India will remain a bright spot amidst the global gloom in smartphone sales, according to a report by Gartner. The country will see double digit growth at 29.5 percent in 2016, while sales worldwide may witness a seven percent upside.
At this rate, the country is expected to sell 139 million smartphones in 2016, while the world buys 1.5 billion of them, said the report. It highlighted growth potential to be lurking only in Indian and Chinese market going ahead.
Highlighting India's potential for smartphone sales, the report noted that the country sold 167 million feature phones (ordinary phones) in 2015, which was 61 percent of total mobile phones sold (including smartphones). India's smartphone penetration, on the other hand, remained below 30 percent of the total population.

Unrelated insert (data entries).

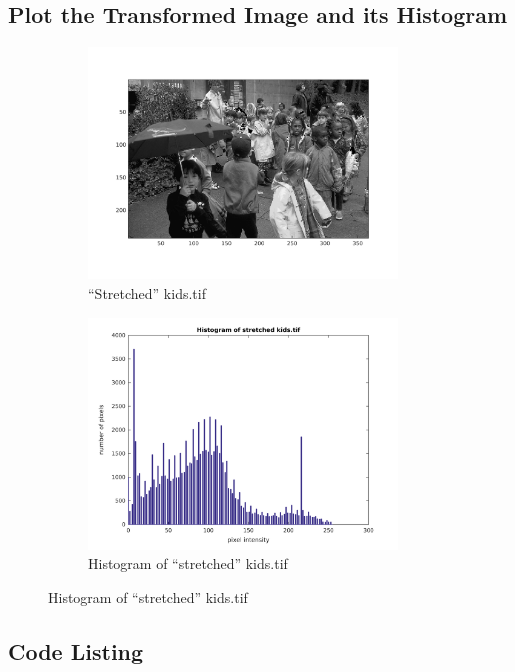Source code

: \documentclass{article}
\begin{document}
\subsection{Plot the Transformed Image and its Histogram}
	\begin{figure}[h]
		\begin{subfigure}{0.5\textwidth}
			\includegraphics[width=0.9\textwidth]{kids_str.png}
			\caption{``Stretched'' kids.tif}
		\end{subfigure}
		\begin{subfigure}{0.5\textwidth}
			\includegraphics[width=0.9\textwidth]{kids_str_hist.png}
			\caption{Histogram of ``stretched'' kids.tif}
		\end{subfigure}
	\end{figure}

\subsection{Code Listing}
\end{document}
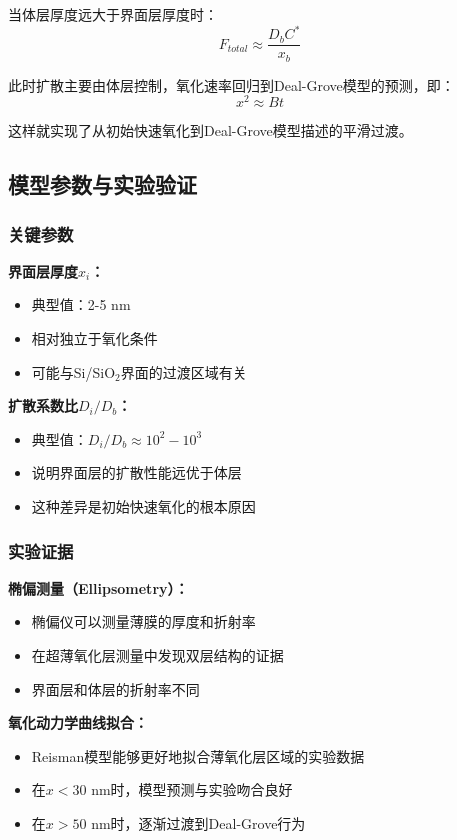 \documentclass[UTF8,12pt,a4paper]{ctexart}
\begin{document}
当体层厚度远大于界面层厚度时：
\begin{equation}
F_{total} \approx \frac{D_b C^*}{x_b}
\end{equation}

此时扩散主要由体层控制，氧化速率回归到Deal-Grove模型的预测，即：
\begin{equation}
x^2 \approx B t
\end{equation}

这样就实现了从初始快速氧化到Deal-Grove模型描述的平滑过渡。

\subsection{模型参数与实验验证}

\subsubsection{关键参数}

\textbf{界面层厚度$x_i$：}
\begin{itemize}
    \item 典型值：2-5 nm
    \item 相对独立于氧化条件
    \item 可能与Si/SiO$_2$界面的过渡区域有关
\end{itemize}

\textbf{扩散系数比$D_i/D_b$：}
\begin{itemize}
    \item 典型值：$D_i/D_b \approx 10^2 - 10^3$
    \item 说明界面层的扩散性能远优于体层
    \item 这种差异是初始快速氧化的根本原因
\end{itemize}

\subsubsection{实验证据}

\textbf{椭偏测量（Ellipsometry）：}
\begin{itemize}
    \item 椭偏仪可以测量薄膜的厚度和折射率
    \item 在超薄氧化层测量中发现双层结构的证据
    \item 界面层和体层的折射率不同
\end{itemize}

\textbf{氧化动力学曲线拟合：}
\begin{itemize}
    \item Reisman模型能够更好地拟合薄氧化层区域的实验数据
    \item 在$x < 30$ nm时，模型预测与实验吻合良好
    \item 在$x > 50$ nm时，逐渐过渡到Deal-Grove行为
\end{itemize}
\end{document}
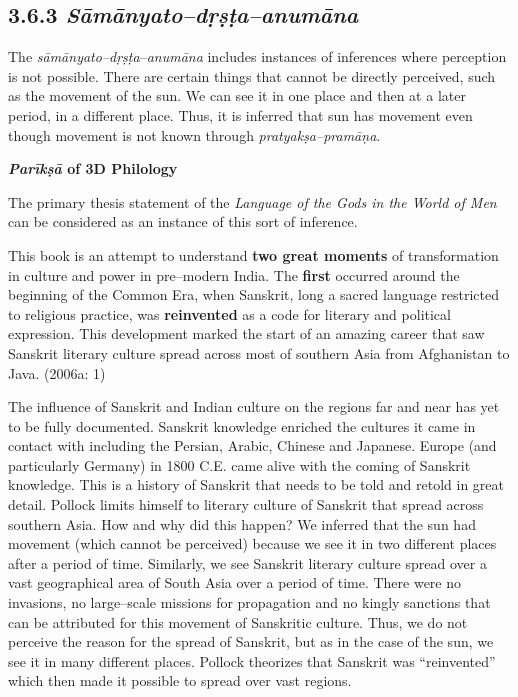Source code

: \subsection*{3.6.3 {\it {\bfseries Sāmānyato–dṛṣṭa–anumāna}}}

The \textit{sāmānyato–dṛṣṭa}–\textit{anumāna} includes instances of inferences where perception is not possible. There are certain things that cannot be directly perceived, such as the movement of the sun. We can see it in one place and then at a later period, in a different place. Thus, it is inferred that sun has movement even though movement is not known through\textit{ pratyakṣa–pramāṇa}.

\textbf{\textit{Parīkṣā} of 3D Philology}

The primary thesis statement of the \textit{Language of the Gods in the World of Men} can be considered as an instance of this sort of inference.

\begin{myquote}
This book is an attempt to understand \textbf{two great moments} of transformation in culture and power in pre–modern India. The \textbf{first} occurred around the beginning of the Common Era, when Sanskrit, long a sacred language restricted to religious practice, was \textbf{reinvented} as a code for literary and political expression. This development marked the start of an amazing career that saw Sanskrit literary culture spread across most of southern Asia from Afghanistan to Java. (2006a: 1)
\end{myquote}

The influence of Sanskrit and Indian culture on the regions far and near has yet to be fully documented. Sanskrit knowledge enriched the cultures it came in contact with including the Persian, Arabic, Chinese and Japanese. Europe (and particularly Germany) in 1800 C.E. came alive with the coming of Sanskrit knowledge. This is a history of Sanskrit that needs to be told and retold in great detail. Pollock limits himself to literary culture of Sanskrit that spread across southern Asia. How and why did this happen? We inferred that the sun had movement (which cannot be perceived) because we see it in two different places after a period of time. Similarly, we see Sanskrit literary culture spread over a vast geographical area of South Asia over a period of time. There were no invasions, no large–scale missions for propagation and no kingly sanctions that can be attributed for this movement of Sanskritic culture. Thus, we do not perceive the reason for the spread of Sanskrit, but as in the case of the sun, we see it in many different places. Pollock theorizes that Sanskrit was “reinvented” which then made it possible to spread over vast regions.

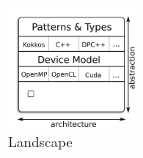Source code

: \begin{figure}
\centerline{\includegraphics[width=0.3\textwidth]{img/Stack.png}}
\caption{Landscape}
\label{fig:stack}
\end{figure}

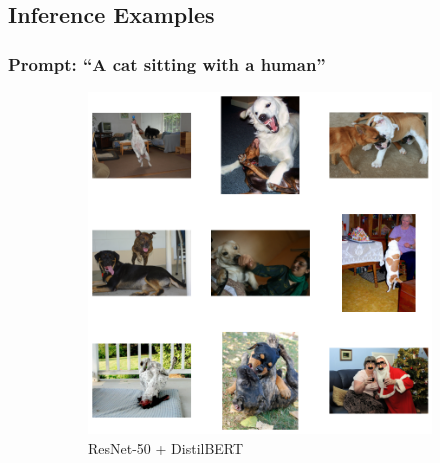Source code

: \documentclass[11pt]{article}
\begin{document}
\subsection{Inference Examples}

\subsubsection{Prompt: ``A cat sitting with a human''}
\vspace{0.5em}

\begin{figure}[H]
    \centering
    \begin{subfigure}[b]{0.3\textwidth}
        \includegraphics[width=\linewidth]{Q2/A cat sitting with a human/1.png}
        \caption{\tiny ResNet-50 + DistilBERT}
    \end{subfigure}
    \hfill
    \begin{subfigure}[b]{0.3\textwidth}

\end{subfigure}
\end{figure}
\end{document}
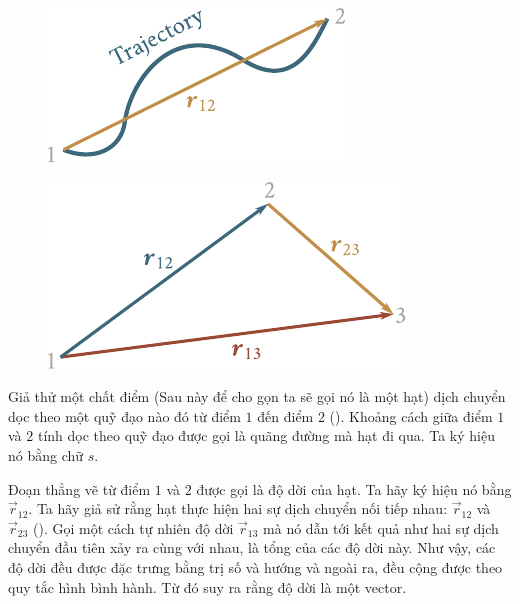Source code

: \begin{figure}[!htb]
	\begin{minipage}[t]{0.5\linewidth}
		\begin{center}
			\includegraphics[scale=0.95]{figures/ch_01/fig_1_20.pdf}
			\caption[]{}
			\label{fig:1_20}
		\end{center}
	\end{minipage}
	\hfill{ }%
	\begin{minipage}[t]{0.5\linewidth}
		\begin{center}
			\includegraphics[scale=0.95]{figures/ch_01/fig_1_21.pdf}
			\caption[]{}
			\label{fig:1_21}
		\end{center}
	\end{minipage}
\end{figure}

Giả thử một chất điểm (Sau này để cho gọn ta sẽ gọi nó là một hạt) dịch chuyển dọc theo một quỹ đạo nào đó từ điểm $1$ đến điểm $2$ (). Khoảng cách giữa điểm $1$ và $2$ tính dọc theo quỹ đạo được gọi là quãng đường mà hạt đi qua. Ta ký hiệu nó bằng chữ $s$.

Đoạn thẳng vẽ từ điểm $1$ và $2$ được gọi là độ dời của hạt. Ta hãy ký hiệu nó bằng $\vec{r}_{12}$. Ta hãy giả sử rằng hạt thực hiện hai sự dịch chuyển nối tiếp nhau: $\vec{r}_{12}$ và $\vec{r}_{23}$ (). Gọi một cách tự nhiên độ dời $\vec{r}_{13}$ mà nó dẫn tới kết quả như hai sự dịch chuyển đầu tiên xảy ra cùng với nhau, là tổng của các độ dời này. Như vậy, các độ dời đều được đặc trưng bằng trị số và hướng và ngoài ra, đều cộng được theo quy tắc hình bình hành. Từ đó suy ra rằng độ dời là một vector.


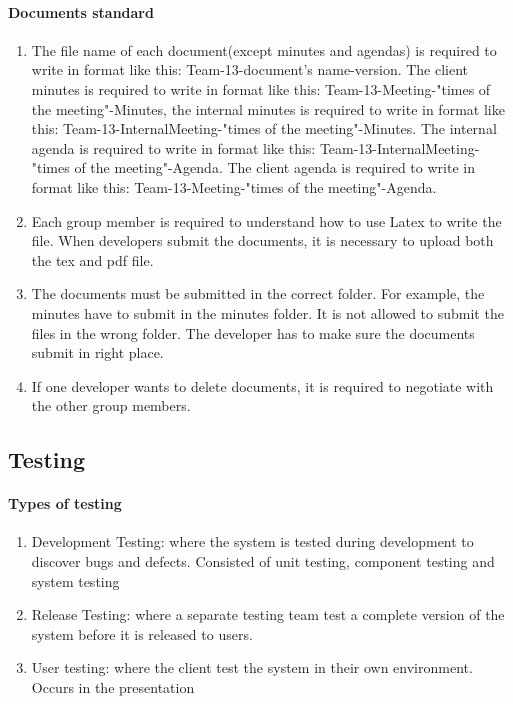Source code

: \documentclass[11pt, a4paper]{report}
\begin{document}
\paragraph{Documents standard}

\begin{enumerate}
	\item The file name of each document(except minutes and agendas) is required to write in format like this: Team-13-document's name-version. The client minutes is required to write in format like this:
	Team-13-Meeting-"times of the meeting"-Minutes, the internal minutes is required to write in format like this: Team-13-InternalMeeting-"times of the meeting"-Minutes. The internal agenda is required to write in format like this: Team-13-InternalMeeting-"times of the meeting"-Agenda. The client agenda is required to write in format like this: Team-13-Meeting-"times of the meeting"-Agenda. 
	\item Each group member is required to understand how to use Latex to write the file. When developers submit the documents, it is necessary to upload both the tex and pdf file.
	\item The documents must be submitted in the correct folder. For example, the minutes have to submit in the minutes folder. It is not allowed to submit the files in the wrong folder. The developer has to make sure the documents submit in right place. 
	\item If one developer wants to delete documents, it is required to negotiate with the other group members. 
\end{enumerate}

\subsection{Testing}

\paragraph{Types of testing}
\begin{enumerate}
  	\item Development Testing: where the system is tested during development to discover bugs
and defects. Consisted of unit testing, component testing and system testing
	\item Release Testing: where a separate testing team test a complete version of the system before it is released to users.
	\item User testing: where the client test the system in their own environment. Occurs in the presentation
\end{enumerate}
\end{document}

Though smartphones are often considered pricey for middle-class Indian buyers, falling average selling prices (ASP) of low-end models is expected to spur sales, noted the Gartner report. Smartphones under Rs. 8,000 will continue to account for approximately 50 percent of the overall smartphone sales in the country in 2016.
The research firm stated that in most developed countries the smartphone penetration has reached 90 percent -- almost a saturation level. It added the consumers in these countries will also slow down their smartphone replacement cycle given that most people own premium segment phones. "In the mature markets, premium phone users are extending life cycles to 2.5 years, which is not going to change drastically over the next five years," said Robert Cozza, research director at Gartner.
She noted that this consumer behaviour in the West is partly because the communication service providers (CSP) in those places have stopped their subsidised offering of free phone every two years, and importantly, technological advancements have now become incremental rather than exponential like earlier prompting a change in handsets.
In China, though smartphone sales remained flat in 2015 versus 2014, the country's massive production of smartphones and consequent cost advantage will allow users to keep trying newer variants, said the report.